Nate couldn't speak. He wanted to curl into a ball and make himself small. He wanted Bailey to be somewhere else so that he could get into the car and sit still for weeks, molding into the seat, just staring through the window, watching the world rush past him. He held the phone tightly in his hand, hoping that the force would travel through the line and say something for him. The silence on the other end was filled with accusations and apologies, with a history that had never been resolved.

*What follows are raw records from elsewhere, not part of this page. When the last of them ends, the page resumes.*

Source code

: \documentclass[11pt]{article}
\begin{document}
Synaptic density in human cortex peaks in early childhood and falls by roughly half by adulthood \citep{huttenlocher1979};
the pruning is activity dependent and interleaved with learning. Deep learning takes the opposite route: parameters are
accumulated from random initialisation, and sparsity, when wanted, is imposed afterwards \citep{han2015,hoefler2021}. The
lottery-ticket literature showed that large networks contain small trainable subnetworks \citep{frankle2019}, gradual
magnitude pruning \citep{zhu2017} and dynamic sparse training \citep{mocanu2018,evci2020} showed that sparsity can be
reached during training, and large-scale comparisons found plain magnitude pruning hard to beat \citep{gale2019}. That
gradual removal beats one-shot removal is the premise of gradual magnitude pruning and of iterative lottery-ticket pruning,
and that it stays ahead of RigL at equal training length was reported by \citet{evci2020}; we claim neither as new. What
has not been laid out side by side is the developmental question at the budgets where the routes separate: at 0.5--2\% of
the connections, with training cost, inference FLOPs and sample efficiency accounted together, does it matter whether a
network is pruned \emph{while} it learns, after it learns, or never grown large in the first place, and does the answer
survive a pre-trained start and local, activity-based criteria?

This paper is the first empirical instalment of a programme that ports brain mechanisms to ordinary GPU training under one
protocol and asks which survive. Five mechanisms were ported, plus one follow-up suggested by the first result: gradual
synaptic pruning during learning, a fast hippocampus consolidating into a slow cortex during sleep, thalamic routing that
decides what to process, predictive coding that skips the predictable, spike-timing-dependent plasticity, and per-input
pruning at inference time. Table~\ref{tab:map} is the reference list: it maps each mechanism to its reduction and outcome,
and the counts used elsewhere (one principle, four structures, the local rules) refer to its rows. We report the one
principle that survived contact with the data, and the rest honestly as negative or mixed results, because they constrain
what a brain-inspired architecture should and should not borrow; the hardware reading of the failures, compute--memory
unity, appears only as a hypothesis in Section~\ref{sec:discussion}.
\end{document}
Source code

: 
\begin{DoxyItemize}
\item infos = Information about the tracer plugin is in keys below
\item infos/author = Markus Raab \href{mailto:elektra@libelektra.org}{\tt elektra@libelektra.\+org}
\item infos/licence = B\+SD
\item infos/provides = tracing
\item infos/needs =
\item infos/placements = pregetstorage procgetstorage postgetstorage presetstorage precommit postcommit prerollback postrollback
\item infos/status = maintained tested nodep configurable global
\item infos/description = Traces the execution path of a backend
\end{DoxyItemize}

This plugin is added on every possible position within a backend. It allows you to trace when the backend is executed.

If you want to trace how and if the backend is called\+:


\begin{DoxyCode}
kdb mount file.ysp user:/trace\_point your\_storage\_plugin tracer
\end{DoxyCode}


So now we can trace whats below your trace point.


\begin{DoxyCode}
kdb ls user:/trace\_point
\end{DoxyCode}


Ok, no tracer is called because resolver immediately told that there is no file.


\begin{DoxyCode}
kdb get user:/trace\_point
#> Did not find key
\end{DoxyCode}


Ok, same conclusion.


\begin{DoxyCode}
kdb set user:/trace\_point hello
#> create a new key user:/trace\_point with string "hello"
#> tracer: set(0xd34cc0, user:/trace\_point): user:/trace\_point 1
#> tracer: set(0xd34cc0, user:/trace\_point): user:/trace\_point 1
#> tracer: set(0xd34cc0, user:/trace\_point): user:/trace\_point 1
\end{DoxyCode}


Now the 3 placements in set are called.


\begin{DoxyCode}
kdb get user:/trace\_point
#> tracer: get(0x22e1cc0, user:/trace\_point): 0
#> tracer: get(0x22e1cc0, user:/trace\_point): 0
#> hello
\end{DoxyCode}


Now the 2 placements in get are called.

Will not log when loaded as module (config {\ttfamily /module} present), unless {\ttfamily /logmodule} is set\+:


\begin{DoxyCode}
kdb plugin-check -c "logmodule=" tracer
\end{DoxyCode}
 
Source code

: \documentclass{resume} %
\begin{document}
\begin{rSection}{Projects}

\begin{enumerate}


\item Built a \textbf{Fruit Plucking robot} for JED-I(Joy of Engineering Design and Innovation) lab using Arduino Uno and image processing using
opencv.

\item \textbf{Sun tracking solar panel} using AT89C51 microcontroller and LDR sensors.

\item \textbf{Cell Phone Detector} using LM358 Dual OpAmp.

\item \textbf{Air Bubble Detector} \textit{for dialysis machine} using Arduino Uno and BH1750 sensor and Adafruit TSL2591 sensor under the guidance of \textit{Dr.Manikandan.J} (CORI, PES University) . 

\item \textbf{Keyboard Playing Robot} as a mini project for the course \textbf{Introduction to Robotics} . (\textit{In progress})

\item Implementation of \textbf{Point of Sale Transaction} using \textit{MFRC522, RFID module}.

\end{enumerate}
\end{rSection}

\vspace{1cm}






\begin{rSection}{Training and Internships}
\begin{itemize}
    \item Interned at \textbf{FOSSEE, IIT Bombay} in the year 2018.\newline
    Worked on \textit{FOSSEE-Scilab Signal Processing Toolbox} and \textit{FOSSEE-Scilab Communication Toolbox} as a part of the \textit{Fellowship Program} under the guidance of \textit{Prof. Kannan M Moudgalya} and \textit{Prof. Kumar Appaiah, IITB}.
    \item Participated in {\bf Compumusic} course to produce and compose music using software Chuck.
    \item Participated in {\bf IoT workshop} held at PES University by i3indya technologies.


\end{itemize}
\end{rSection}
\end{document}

Nate looked through his reflection in the window and saw Bailey playing with his toy Actionman. He knew that being a dad meant feeling like this and doing the right thing anyway, of wanting the ground to swallow you up but forging ahead regardless. He tapped on the glass and plastered his face with the biggest, fakest smile he could muster. Bailey waved and stuck his tongue out, making Nate's smile turn wide and genuine. Nate pulled his hand through his hair and began to speak again. "You know what, Mom? Forget what I said. Maybe I didn't have a feeling; maybe it was just one of those crazy things. I think that I haven't been back for a reason."